If you don't want to spend money however, you can obtain an adult ferret or one who is still young but has been let go by their owners. Due to the sudden popularity of ferrets as pets, there has also been an increase in ones being put up for adoption. Check your local pet center to see if any are available.
Check the Breeder
If you choose to purchase a kit, take a good look at the breeder. Angora ferrets at a pet store may seem cheaper and more convenient, but you might be surprised at how much their health maintenance will cost in the long run. Ideally, your Angora Ferret should be purchased from a reputable breeder.
Male or Female
Female ferrets (called Jills) and male ferrets (called Hobs) aren't that much different in their early years. Once they hit puberty, however, you'll notice that male ferrets are more aggressive, especially in the presence of female ferrets in heat. Unlike dogs, female ferrets are in heat for six months during the course of a year, which means that you'll notice lots of uncharacteristic behaviors. This is why it's usually better to neuter or spay a ferret, regardless of the resulting hair loss in the future.
Gender also matters when it comes to scent. Ferrets typically have a scent sac below their anus that helps mark their territory through their feces and urine. Males, in particular, have a stronger scent and are likely to mark their territory, especially if they are not spayed or neutered. Fixed ferrets are less likely to spray their urine all over the home.
How Many Ferrets Should You Get
If you intend to get more than one ferret, bear in mind their genders and how the reproductive process will work. Of course, this will not be a problem if all of them are spayed or neutered. Angora ferrets that are no longer intact during their kit years will not grow into the typical hormonal development and will be less likely to have behavioral issues. Being social animals, two ferrets or more in a household is acceptable if they're all the same gender or are all fixed.
Marks of a Healthy Ferret
Here's what you should look for when buying a ferret:
- Playful and alert
- Bright eyes
- Clean and erect ears
- Smooth and supple movements
- Clean nose and mouth without any discharge
- Clean anus
- Clean sexual opening
- Pink and clean paw pads.
- Healthy coat of hair
It stands to reason that if your ferret suffers from any of these problems, then they might be having some ailments that require medical attention. Be very observant of your ferret, whether they're new or have been with you for a long time. Activeness, eating habits, and stool are some of the most accurate indicators that something is wrong.

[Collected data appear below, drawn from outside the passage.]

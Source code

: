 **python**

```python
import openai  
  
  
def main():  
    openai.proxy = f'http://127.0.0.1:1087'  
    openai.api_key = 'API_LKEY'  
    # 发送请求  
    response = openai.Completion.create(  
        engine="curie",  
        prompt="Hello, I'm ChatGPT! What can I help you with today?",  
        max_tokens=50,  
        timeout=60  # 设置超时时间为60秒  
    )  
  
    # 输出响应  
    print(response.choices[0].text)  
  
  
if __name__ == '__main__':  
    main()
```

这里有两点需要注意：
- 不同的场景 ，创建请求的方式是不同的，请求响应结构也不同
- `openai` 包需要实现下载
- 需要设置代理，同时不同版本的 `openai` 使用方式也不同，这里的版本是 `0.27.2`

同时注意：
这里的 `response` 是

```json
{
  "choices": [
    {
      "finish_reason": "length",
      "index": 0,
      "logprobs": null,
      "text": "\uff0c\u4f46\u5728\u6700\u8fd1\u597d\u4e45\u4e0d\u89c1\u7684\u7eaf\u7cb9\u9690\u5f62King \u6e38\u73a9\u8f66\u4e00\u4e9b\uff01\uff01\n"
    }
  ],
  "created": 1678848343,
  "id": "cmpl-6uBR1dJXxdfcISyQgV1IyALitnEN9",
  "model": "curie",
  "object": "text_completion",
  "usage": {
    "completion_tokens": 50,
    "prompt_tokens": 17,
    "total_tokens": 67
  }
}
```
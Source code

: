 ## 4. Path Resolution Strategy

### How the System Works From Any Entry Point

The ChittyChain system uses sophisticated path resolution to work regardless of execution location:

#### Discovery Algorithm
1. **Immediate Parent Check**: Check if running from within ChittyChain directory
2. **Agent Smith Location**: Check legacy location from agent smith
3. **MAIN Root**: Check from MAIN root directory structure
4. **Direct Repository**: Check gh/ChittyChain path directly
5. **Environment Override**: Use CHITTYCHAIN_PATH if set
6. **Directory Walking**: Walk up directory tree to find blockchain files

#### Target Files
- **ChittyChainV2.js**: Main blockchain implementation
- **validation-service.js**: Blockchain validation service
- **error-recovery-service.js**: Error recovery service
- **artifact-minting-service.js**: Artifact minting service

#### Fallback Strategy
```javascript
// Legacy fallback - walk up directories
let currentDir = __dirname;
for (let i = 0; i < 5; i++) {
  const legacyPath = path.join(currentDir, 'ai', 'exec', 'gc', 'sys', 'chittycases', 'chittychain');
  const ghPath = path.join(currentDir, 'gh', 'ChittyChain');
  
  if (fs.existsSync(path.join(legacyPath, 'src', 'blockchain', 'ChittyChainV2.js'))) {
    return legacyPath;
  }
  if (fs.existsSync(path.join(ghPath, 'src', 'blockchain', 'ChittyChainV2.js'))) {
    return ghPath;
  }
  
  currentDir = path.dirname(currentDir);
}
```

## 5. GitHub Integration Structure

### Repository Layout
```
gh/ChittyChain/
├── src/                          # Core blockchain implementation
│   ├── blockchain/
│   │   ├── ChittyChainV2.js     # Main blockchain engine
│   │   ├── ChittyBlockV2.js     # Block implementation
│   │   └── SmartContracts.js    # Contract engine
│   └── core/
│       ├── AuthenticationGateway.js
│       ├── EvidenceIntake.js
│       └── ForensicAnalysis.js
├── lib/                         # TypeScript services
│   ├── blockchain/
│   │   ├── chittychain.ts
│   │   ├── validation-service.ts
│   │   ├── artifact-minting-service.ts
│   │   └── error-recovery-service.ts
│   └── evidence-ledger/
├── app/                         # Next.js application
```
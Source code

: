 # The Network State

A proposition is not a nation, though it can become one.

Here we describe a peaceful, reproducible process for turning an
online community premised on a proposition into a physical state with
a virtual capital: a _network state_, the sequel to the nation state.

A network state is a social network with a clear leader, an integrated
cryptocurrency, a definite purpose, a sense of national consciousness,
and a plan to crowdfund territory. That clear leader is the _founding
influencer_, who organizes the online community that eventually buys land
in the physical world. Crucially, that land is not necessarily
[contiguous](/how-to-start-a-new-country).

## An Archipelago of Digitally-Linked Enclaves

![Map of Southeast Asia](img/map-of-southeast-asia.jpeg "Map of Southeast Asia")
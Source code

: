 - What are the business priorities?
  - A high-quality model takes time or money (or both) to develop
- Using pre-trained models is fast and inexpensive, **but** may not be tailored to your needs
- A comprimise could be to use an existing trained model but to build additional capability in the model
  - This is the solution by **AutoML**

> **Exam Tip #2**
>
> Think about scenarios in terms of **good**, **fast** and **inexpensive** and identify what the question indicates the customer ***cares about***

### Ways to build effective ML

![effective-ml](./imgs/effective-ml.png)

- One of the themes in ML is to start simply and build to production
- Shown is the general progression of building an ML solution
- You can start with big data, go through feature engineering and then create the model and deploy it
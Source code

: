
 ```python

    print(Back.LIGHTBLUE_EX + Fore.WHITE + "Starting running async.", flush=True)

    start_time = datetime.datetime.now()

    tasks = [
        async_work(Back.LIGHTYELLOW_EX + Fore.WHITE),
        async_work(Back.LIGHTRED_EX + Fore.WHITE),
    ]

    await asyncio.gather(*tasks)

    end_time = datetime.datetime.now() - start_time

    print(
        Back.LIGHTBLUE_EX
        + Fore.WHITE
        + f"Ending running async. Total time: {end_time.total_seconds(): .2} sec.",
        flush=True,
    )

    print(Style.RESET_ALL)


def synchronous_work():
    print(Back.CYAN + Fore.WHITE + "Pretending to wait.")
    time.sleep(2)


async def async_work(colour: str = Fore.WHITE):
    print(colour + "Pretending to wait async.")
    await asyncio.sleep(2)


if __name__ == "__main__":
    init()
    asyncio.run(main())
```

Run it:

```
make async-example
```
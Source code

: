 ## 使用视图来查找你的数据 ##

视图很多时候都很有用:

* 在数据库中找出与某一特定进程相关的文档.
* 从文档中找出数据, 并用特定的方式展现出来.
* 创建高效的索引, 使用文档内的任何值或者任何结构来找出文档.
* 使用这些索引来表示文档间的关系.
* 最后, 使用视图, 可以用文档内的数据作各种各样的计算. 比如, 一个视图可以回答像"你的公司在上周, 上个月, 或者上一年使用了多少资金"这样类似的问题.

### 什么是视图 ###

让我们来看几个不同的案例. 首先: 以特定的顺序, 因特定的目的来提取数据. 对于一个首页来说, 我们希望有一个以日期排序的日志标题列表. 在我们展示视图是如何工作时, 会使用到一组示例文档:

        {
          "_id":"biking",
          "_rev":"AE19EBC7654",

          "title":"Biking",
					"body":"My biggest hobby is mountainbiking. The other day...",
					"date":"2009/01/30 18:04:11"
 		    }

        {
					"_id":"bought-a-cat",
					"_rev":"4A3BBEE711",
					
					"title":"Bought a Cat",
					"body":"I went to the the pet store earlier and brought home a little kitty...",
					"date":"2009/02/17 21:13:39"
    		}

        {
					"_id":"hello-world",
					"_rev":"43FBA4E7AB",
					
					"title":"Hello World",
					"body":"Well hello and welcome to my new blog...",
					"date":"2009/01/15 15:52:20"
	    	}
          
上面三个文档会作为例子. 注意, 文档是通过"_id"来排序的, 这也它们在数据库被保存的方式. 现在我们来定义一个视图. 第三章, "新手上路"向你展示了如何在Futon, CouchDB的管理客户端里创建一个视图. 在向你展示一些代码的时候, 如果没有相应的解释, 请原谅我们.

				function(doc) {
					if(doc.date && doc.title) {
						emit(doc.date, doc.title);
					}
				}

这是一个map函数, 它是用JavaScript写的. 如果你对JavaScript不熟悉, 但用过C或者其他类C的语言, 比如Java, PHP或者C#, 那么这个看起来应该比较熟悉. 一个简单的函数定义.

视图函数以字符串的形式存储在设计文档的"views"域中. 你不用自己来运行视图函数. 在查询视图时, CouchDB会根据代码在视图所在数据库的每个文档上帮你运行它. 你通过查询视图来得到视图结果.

What Kind of Food Should I Feed My Angora Ferret?
Ferrets aren't your run-of-the-mill pets, which means that feeding them isn't always as simple as running to the nearest pet store to buy specially formulated food.
Fortunately, when it comes to their diet, Angora ferrets are remarkably similar to cats. Hence, you can actually feed them cat food after making sure that the food is high in protein. Primarily carnivores, angora ferrets also love chicken or turkey treats to supplement their staple diet of pellets.
You should never feed an Angora ferret with dog food. This includes doggie treats since there are certain ingredients that dogs can tolerate but the Angora ferret is incapable of digesting. Vegetables and grains are just some of the things you should never let your ferret eat.
How to Choose a Brand
The brand of cat food you feed your ferret isn't really as important as the actual content of the food. Check out the ingredient list—protein should be the highest top ingredient. Ideally, the protein source should be chicken, turkey, or lamb. Do not buy anything that lists vegetable and grain as a nutrient source.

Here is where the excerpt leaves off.